A formação continuada é vista como uma necessidade profissional que deve centrar-se na discussão/teorização das situações do cotidiano, isto é, na prática docente. Na perspectiva apresentada, está alinhada aos resultados das avaliações, ou seja, é preciso partir dos dados acerca da aprendizagem dos alunos para propor ações de formação continuada, o que revela a ideia de uma relação direta entre aprendizagem docente e aprendizagem discente. Evidentemente, não pode ser desconsiderado o fato de que o professor qualificado possui mais instrumentos e recursos para favorecer a aprendizagem dos alunos, mas esta não depende apenas dos conhecimentos docentes.

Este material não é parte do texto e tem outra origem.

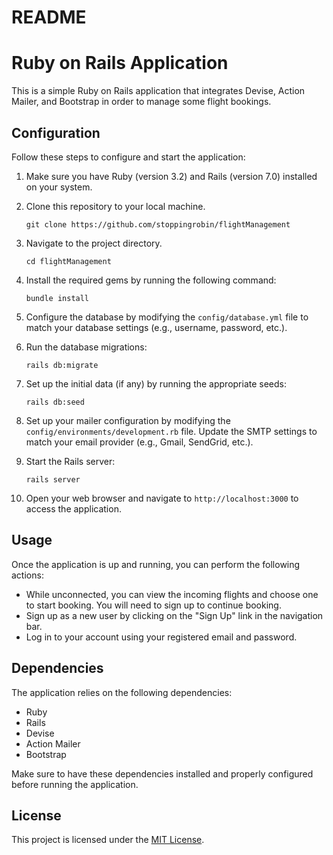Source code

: # README

# Ruby on Rails Application

This is a simple Ruby on Rails application that integrates Devise, Action Mailer, and Bootstrap in order to manage some flight bookings.

## Configuration

Follow these steps to configure and start the application:

1. Make sure you have Ruby (version 3.2) and Rails (version 7.0) installed on your system.

2. Clone this repository to your local machine.

   ```shell
   git clone https://github.com/stoppingrobin/flightManagement
   ```

3. Navigate to the project directory.

   ```shell
   cd flightManagement
   ```

4. Install the required gems by running the following command:

   ```shell
   bundle install
   ```

5. Configure the database by modifying the `config/database.yml` file to match your database settings (e.g., username, password, etc.).

6. Run the database migrations:

   ```shell
   rails db:migrate
   ```

7. Set up the initial data (if any) by running the appropriate seeds:

   ```shell
   rails db:seed
   ```

8. Set up your mailer configuration by modifying the `config/environments/development.rb` file. Update the SMTP settings to match your email provider (e.g., Gmail, SendGrid, etc.).

9. Start the Rails server:

   ```shell
   rails server
   ```

10. Open your web browser and navigate to `http://localhost:3000` to access the application.

## Usage

Once the application is up and running, you can perform the following actions:

- While unconnected, you can view the incoming flights and choose one to start booking. You will need to sign up to continue booking.
- Sign up as a new user by clicking on the "Sign Up" link in the navigation bar.
- Log in to your account using your registered email and password.

## Dependencies

The application relies on the following dependencies:

- Ruby
- Rails
- Devise
- Action Mailer
- Bootstrap

Make sure to have these dependencies installed and properly configured before running the application.

## License

This project is licensed under the [MIT License](LICENSE).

Assim, é válido questionar: será que a formação continuada de professores não deve partir das necessidades de aprendizagem docente? As necessidades formativas dos professores se relacionam diretamente com as dificuldades de aprendizagem dos alunos?

Pelo exposto nesse texto, pode-se dizer que a concepção de formação continuada do Pacto está alinhada ao discurso teórico sobre o assunto, revelado por diversos autores que abordam o tema. Alguns deles, inclusive, figuram nas referências do material que trata dos princípios da formação no PNAIC (BRASIL, 2012d). Além disso, as concepções do Programa se alinham a elementos considerados neste trabalho como de qualidade nos processos formativos continuados, quais sejam: autonomia docente no processo de formação – autoformação; participação coletiva no desenvolvimento do curso – aprendizagem colaborativa; valorização dos saberes docentes; articulação teoria e prática e reflexão sobre a prática. Porém, é preciso perceber se o discurso do Programa se efetiva no campo da prática. Imbernón (2009) alerta sobre o fato de que a literatura e os discursos sobre formação de professores já incorporaram a perspectiva de reflexão sobre a prática, a colaboração entre os pares, maior autonomia docente, a formação centrada na escola. Entretanto, é preciso cautela para perceber se realmente as políticas e as práticas de formação estão sintonizadas.